## Working data
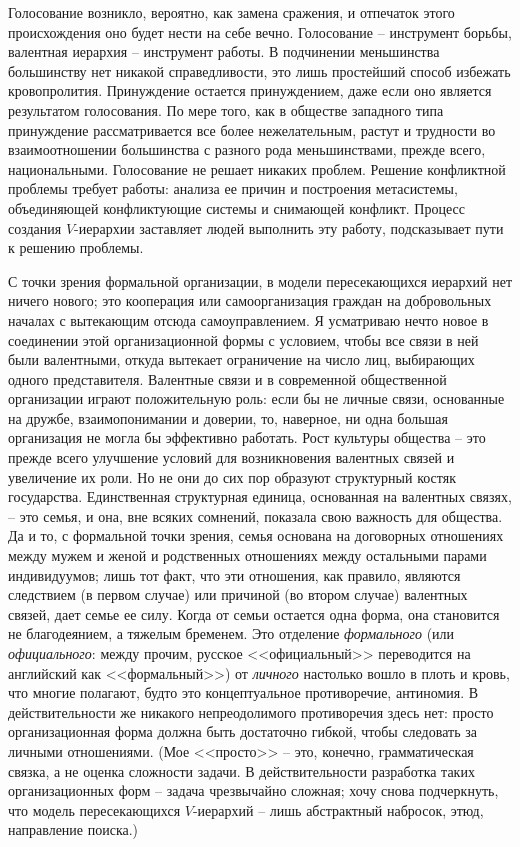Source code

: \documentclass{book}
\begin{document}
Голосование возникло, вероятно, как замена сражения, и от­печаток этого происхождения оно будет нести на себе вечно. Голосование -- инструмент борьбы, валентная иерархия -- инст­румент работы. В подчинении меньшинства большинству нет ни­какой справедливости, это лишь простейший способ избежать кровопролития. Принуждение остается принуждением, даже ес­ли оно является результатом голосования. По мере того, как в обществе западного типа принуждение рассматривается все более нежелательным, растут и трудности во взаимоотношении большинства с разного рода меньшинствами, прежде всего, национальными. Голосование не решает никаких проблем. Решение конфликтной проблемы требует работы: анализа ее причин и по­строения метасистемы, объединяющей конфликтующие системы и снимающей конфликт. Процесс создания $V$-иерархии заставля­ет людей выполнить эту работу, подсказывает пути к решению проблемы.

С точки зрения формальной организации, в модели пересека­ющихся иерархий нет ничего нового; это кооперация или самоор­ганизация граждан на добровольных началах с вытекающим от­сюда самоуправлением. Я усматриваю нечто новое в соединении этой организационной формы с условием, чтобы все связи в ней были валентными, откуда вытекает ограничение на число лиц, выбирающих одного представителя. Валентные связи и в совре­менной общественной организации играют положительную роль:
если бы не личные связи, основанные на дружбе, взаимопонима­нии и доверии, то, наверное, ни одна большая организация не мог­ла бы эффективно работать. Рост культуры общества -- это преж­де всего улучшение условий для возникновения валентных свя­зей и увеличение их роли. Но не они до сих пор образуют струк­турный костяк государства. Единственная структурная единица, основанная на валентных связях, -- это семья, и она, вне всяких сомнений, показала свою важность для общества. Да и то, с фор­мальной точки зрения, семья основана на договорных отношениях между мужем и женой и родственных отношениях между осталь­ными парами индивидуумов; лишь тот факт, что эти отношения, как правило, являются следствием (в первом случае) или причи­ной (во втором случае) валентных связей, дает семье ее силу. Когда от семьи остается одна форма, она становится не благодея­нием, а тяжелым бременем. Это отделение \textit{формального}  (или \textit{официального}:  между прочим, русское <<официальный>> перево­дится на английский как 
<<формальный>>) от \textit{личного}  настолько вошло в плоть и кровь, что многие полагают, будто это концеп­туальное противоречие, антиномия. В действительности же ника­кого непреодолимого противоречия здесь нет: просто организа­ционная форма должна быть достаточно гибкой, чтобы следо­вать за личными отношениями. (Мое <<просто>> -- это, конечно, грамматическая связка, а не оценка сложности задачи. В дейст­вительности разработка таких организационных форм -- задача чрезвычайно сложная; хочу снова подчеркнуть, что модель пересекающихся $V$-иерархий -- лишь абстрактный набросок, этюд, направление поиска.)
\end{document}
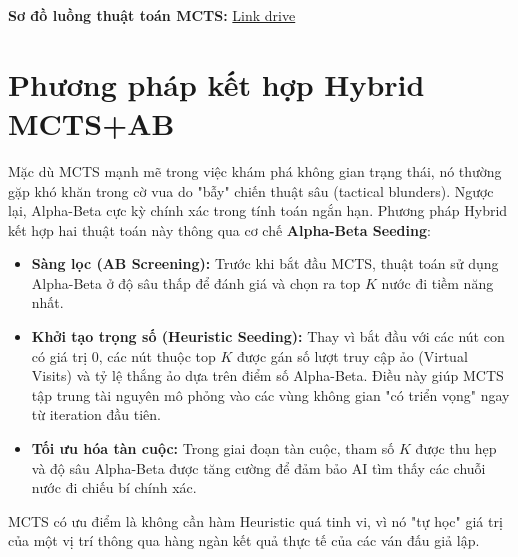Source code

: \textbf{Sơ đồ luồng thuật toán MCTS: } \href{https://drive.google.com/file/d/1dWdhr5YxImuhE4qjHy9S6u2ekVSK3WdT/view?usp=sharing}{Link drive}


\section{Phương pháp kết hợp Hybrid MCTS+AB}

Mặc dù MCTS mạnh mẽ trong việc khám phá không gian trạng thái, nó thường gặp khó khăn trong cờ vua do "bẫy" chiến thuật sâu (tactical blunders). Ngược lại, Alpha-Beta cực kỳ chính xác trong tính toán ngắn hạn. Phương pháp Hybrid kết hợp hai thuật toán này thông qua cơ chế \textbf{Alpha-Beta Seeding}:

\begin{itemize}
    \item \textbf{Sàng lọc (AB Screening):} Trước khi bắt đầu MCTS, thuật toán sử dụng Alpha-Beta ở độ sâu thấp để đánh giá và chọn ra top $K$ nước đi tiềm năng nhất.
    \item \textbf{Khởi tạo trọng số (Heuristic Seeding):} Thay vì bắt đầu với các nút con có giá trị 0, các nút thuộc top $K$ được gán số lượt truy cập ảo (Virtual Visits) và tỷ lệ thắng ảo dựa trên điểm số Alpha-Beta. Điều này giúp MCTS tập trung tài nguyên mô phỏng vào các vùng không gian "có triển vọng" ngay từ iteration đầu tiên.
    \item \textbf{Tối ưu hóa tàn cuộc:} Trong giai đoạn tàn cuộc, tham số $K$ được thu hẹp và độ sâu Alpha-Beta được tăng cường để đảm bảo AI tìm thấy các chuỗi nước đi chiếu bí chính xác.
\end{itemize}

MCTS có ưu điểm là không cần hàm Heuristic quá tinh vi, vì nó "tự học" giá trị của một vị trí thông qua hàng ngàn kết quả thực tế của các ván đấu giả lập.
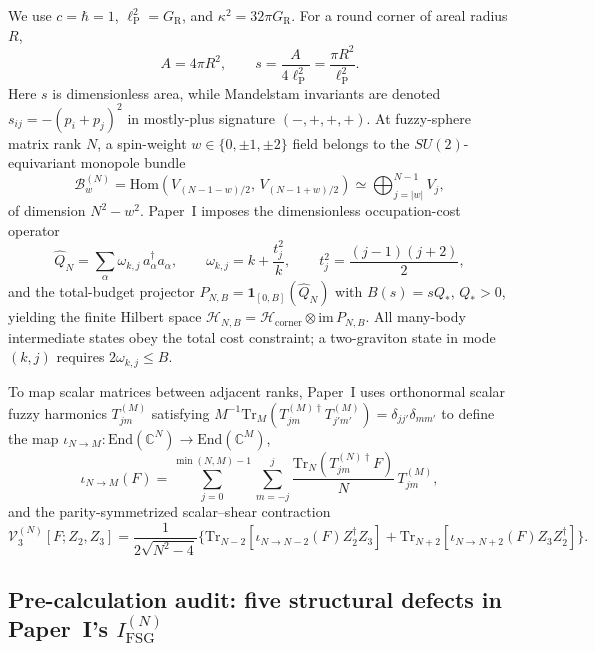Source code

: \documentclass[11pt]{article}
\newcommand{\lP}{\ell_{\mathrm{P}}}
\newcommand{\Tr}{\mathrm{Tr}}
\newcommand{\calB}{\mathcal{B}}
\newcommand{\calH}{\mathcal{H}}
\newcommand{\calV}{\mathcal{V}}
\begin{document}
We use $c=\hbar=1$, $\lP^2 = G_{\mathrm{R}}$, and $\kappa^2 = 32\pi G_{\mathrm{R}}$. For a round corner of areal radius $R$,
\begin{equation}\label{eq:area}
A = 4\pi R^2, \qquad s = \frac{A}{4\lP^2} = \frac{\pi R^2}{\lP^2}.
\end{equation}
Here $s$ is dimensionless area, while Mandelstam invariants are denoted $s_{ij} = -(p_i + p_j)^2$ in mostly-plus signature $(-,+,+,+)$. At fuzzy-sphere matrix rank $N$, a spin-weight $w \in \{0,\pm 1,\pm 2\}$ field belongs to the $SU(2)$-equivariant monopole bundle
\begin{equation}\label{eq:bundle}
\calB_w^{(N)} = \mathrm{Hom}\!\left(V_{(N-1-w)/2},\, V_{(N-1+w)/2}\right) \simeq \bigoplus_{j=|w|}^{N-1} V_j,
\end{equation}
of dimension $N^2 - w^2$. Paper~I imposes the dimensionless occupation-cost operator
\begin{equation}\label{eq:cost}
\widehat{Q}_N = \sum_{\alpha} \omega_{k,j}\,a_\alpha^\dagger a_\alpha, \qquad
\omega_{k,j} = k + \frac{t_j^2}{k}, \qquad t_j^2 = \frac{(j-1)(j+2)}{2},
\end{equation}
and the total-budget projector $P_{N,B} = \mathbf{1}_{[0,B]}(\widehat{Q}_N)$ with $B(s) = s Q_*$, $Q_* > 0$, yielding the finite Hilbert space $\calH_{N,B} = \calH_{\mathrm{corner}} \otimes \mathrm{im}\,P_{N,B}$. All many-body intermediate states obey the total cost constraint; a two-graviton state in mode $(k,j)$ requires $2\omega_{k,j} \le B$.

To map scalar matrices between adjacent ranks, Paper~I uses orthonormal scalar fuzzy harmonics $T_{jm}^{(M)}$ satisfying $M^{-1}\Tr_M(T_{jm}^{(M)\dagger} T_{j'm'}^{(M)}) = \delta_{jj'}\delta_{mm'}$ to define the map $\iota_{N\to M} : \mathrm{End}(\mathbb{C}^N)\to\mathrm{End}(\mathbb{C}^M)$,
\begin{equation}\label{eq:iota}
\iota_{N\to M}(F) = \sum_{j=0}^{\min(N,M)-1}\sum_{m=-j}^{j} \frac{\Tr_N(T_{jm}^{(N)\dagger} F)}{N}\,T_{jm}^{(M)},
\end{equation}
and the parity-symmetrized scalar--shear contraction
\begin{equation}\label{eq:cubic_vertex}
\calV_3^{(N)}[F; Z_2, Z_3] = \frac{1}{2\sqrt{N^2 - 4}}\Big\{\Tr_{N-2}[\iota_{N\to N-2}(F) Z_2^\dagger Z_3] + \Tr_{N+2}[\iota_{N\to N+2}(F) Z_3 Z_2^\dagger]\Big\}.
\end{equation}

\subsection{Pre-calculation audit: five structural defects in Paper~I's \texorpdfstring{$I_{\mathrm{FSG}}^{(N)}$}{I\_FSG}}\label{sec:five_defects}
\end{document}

## What needs to be done
From the first line to the last, output the data exactly, without the pictures.

## Problem solution
Source code

: \documentclass{book}
\begin{document}
Голосование возникло, вероятно, как замена сражения, и от­печаток этого происхождения оно будет нести на себе вечно. Голосование -- инструмент борьбы, валентная иерархия -- инст­румент работы. В подчинении меньшинства большинству нет ни­какой справедливости, это лишь простейший способ избежать кровопролития. Принуждение остается принуждением, даже ес­ли оно является результатом голосования. По мере того, как в обществе западного типа принуждение рассматривается все более нежелательным, растут и трудности во взаимоотношении большинства с разного рода меньшинствами, прежде всего, национальными. Голосование не решает никаких проблем. Решение конфликтной проблемы требует работы: анализа ее причин и по­строения метасистемы, объединяющей конфликтующие системы и снимающей конфликт. Процесс создания $V$-иерархии заставля­ет людей выполнить эту работу, подсказывает пути к решению проблемы.

С точки зрения формальной организации, в модели пересека­ющихся иерархий нет ничего нового; это кооперация или самоор­ганизация граждан на добровольных началах с вытекающим от­сюда самоуправлением. Я усматриваю нечто новое в соединении этой организационной формы с условием, чтобы все связи в ней были валентными, откуда вытекает ограничение на число лиц, выбирающих одного представителя. Валентные связи и в совре­менной общественной организации играют положительную роль:
если бы не личные связи, основанные на дружбе, взаимопонима­нии и доверии, то, наверное, ни одна большая организация не мог­ла бы эффективно работать. Рост культуры общества -- это преж­де всего улучшение условий для возникновения валентных свя­зей и увеличение их роли. Но не они до сих пор образуют струк­турный костяк государства. Единственная структурная единица, основанная на валентных связях, -- это семья, и она, вне всяких сомнений, показала свою важность для общества. Да и то, с фор­мальной точки зрения, семья основана на договорных отношениях между мужем и женой и родственных отношениях между осталь­ными парами индивидуумов; лишь тот факт, что эти отношения, как правило, являются следствием (в первом случае) или причи­ной (во втором случае) валентных связей, дает семье ее силу. Когда от семьи остается одна форма, она становится не благодея­нием, а тяжелым бременем. Это отделение \textit{формального}  (или \textit{официального}:  между прочим, русское <<официальный>> перево­дится на английский как 
<<формальный>>) от \textit{личного}  настолько вошло в плоть и кровь, что многие полагают, будто это концеп­туальное противоречие, антиномия. В действительности же ника­кого непреодолимого противоречия здесь нет: просто организа­ционная форма должна быть достаточно гибкой, чтобы следо­вать за личными отношениями. (Мое <<просто>> -- это, конечно, грамматическая связка, а не оценка сложности задачи. В дейст­вительности разработка таких организационных форм -- задача чрезвычайно сложная; хочу снова подчеркнуть, что модель пересекающихся $V$-иерархий -- лишь абстрактный набросок, этюд, направление поиска.)
\end{document}
Source code

: \textbf{Sơ đồ luồng thuật toán MCTS: } \href{https://drive.google.com/file/d/1dWdhr5YxImuhE4qjHy9S6u2ekVSK3WdT/view?usp=sharing}{Link drive}


\section{Phương pháp kết hợp Hybrid MCTS+AB}

Mặc dù MCTS mạnh mẽ trong việc khám phá không gian trạng thái, nó thường gặp khó khăn trong cờ vua do "bẫy" chiến thuật sâu (tactical blunders). Ngược lại, Alpha-Beta cực kỳ chính xác trong tính toán ngắn hạn. Phương pháp Hybrid kết hợp hai thuật toán này thông qua cơ chế \textbf{Alpha-Beta Seeding}:

\begin{itemize}
    \item \textbf{Sàng lọc (AB Screening):} Trước khi bắt đầu MCTS, thuật toán sử dụng Alpha-Beta ở độ sâu thấp để đánh giá và chọn ra top $K$ nước đi tiềm năng nhất.
    \item \textbf{Khởi tạo trọng số (Heuristic Seeding):} Thay vì bắt đầu với các nút con có giá trị 0, các nút thuộc top $K$ được gán số lượt truy cập ảo (Virtual Visits) và tỷ lệ thắng ảo dựa trên điểm số Alpha-Beta. Điều này giúp MCTS tập trung tài nguyên mô phỏng vào các vùng không gian "có triển vọng" ngay từ iteration đầu tiên.
    \item \textbf{Tối ưu hóa tàn cuộc:} Trong giai đoạn tàn cuộc, tham số $K$ được thu hẹp và độ sâu Alpha-Beta được tăng cường để đảm bảo AI tìm thấy các chuỗi nước đi chiếu bí chính xác.
\end{itemize}

MCTS có ưu điểm là không cần hàm Heuristic quá tinh vi, vì nó "tự học" giá trị của một vị trí thông qua hàng ngàn kết quả thực tế của các ván đấu giả lập.
Source code

: \documentclass[11pt]{article}
\newcommand{\lP}{\ell_{\mathrm{P}}}
\newcommand{\Tr}{\mathrm{Tr}}
\newcommand{\calB}{\mathcal{B}}
\newcommand{\calH}{\mathcal{H}}
\newcommand{\calV}{\mathcal{V}}
\begin{document}
We use $c=\hbar=1$, $\lP^2 = G_{\mathrm{R}}$, and $\kappa^2 = 32\pi G_{\mathrm{R}}$. For a round corner of areal radius $R$,
\begin{equation}\label{eq:area}
A = 4\pi R^2, \qquad s = \frac{A}{4\lP^2} = \frac{\pi R^2}{\lP^2}.
\end{equation}
Here $s$ is dimensionless area, while Mandelstam invariants are denoted $s_{ij} = -(p_i + p_j)^2$ in mostly-plus signature $(-,+,+,+)$. At fuzzy-sphere matrix rank $N$, a spin-weight $w \in \{0,\pm 1,\pm 2\}$ field belongs to the $SU(2)$-equivariant monopole bundle
\begin{equation}\label{eq:bundle}
\calB_w^{(N)} = \mathrm{Hom}\!\left(V_{(N-1-w)/2},\, V_{(N-1+w)/2}\right) \simeq \bigoplus_{j=|w|}^{N-1} V_j,
\end{equation}
of dimension $N^2 - w^2$. Paper~I imposes the dimensionless occupation-cost operator
\begin{equation}\label{eq:cost}
\widehat{Q}_N = \sum_{\alpha} \omega_{k,j}\,a_\alpha^\dagger a_\alpha, \qquad
\omega_{k,j} = k + \frac{t_j^2}{k}, \qquad t_j^2 = \frac{(j-1)(j+2)}{2},
\end{equation}
and the total-budget projector $P_{N,B} = \mathbf{1}_{[0,B]}(\widehat{Q}_N)$ with $B(s) = s Q_*$, $Q_* > 0$, yielding the finite Hilbert space $\calH_{N,B} = \calH_{\mathrm{corner}} \otimes \mathrm{im}\,P_{N,B}$. All many-body intermediate states obey the total cost constraint; a two-graviton state in mode $(k,j)$ requires $2\omega_{k,j} \le B$.

To map scalar matrices between adjacent ranks, Paper~I uses orthonormal scalar fuzzy harmonics $T_{jm}^{(M)}$ satisfying $M^{-1}\Tr_M(T_{jm}^{(M)\dagger} T_{j'm'}^{(M)}) = \delta_{jj'}\delta_{mm'}$ to define the map $\iota_{N\to M} : \mathrm{End}(\mathbb{C}^N)\to\mathrm{End}(\mathbb{C}^M)$,
\begin{equation}\label{eq:iota}
\iota_{N\to M}(F) = \sum_{j=0}^{\min(N,M)-1}\sum_{m=-j}^{j} \frac{\Tr_N(T_{jm}^{(N)\dagger} F)}{N}\,T_{jm}^{(M)},
\end{equation}
and the parity-symmetrized scalar--shear contraction
\begin{equation}\label{eq:cubic_vertex}
\calV_3^{(N)}[F; Z_2, Z_3] = \frac{1}{2\sqrt{N^2 - 4}}\Big\{\Tr_{N-2}[\iota_{N\to N-2}(F) Z_2^\dagger Z_3] + \Tr_{N+2}[\iota_{N\to N+2}(F) Z_3 Z_2^\dagger]\Big\}.
\end{equation}

\subsection{Pre-calculation audit: five structural defects in Paper~I's \texorpdfstring{$I_{\mathrm{FSG}}^{(N)}$}{I\_FSG}}\label{sec:five_defects}
\end{document}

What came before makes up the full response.